*Input*.

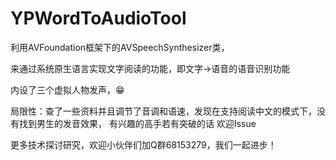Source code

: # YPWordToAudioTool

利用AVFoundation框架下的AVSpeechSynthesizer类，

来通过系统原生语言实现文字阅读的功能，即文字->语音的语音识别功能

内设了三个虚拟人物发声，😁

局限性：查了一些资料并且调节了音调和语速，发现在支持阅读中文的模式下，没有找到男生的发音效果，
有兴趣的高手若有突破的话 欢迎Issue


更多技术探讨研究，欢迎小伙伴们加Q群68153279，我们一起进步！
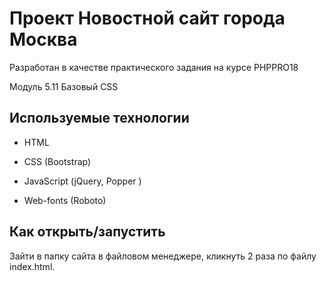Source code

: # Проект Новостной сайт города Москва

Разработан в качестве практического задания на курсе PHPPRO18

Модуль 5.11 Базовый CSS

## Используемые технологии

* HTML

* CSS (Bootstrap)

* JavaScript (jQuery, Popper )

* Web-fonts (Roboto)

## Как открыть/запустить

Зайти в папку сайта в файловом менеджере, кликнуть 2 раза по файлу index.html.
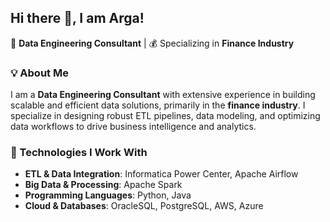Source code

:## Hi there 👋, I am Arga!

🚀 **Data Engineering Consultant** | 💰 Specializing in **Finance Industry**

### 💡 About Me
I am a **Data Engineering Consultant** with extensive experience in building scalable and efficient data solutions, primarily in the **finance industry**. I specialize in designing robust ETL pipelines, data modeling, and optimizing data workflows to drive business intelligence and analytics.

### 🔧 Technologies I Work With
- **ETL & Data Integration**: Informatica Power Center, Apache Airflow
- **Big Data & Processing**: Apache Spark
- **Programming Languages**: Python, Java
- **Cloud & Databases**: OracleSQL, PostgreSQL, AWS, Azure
...
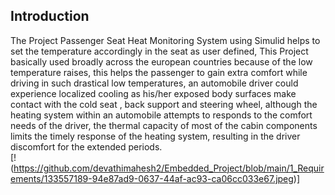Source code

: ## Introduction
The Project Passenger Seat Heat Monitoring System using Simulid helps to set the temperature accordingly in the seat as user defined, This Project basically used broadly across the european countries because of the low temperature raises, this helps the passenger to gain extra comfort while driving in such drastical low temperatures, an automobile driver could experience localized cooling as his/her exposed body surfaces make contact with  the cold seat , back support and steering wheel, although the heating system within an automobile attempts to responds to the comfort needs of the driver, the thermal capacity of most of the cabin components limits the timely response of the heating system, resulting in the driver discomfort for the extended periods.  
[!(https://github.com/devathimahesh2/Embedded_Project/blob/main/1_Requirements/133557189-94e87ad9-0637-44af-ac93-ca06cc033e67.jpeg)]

*Exercise requirements*. What lines of the material contain "experience"? Show them.

*Task result*.
I am a **Data Engineering Consultant** with extensive experience in building scalable and efficient data solutions, primarily in the **finance industry**. I specialize in designing robust ETL pipelines, data modeling, and optimizing data workflows to drive business intelligence and analytics.
The Project Passenger Seat Heat Monitoring System using Simulid helps to set the temperature accordingly in the seat as user defined, This Project basically used broadly across the european countries because of the low temperature raises, this helps the passenger to gain extra comfort while driving in such drastical low temperatures, an automobile driver could experience localized cooling as his/her exposed body surfaces make contact with  the cold seat , back support and steering wheel, although the heating system within an automobile attempts to responds to the comfort needs of the driver, the thermal capacity of most of the cabin components limits the timely response of the heating system, resulting in the driver discomfort for the extended periods.  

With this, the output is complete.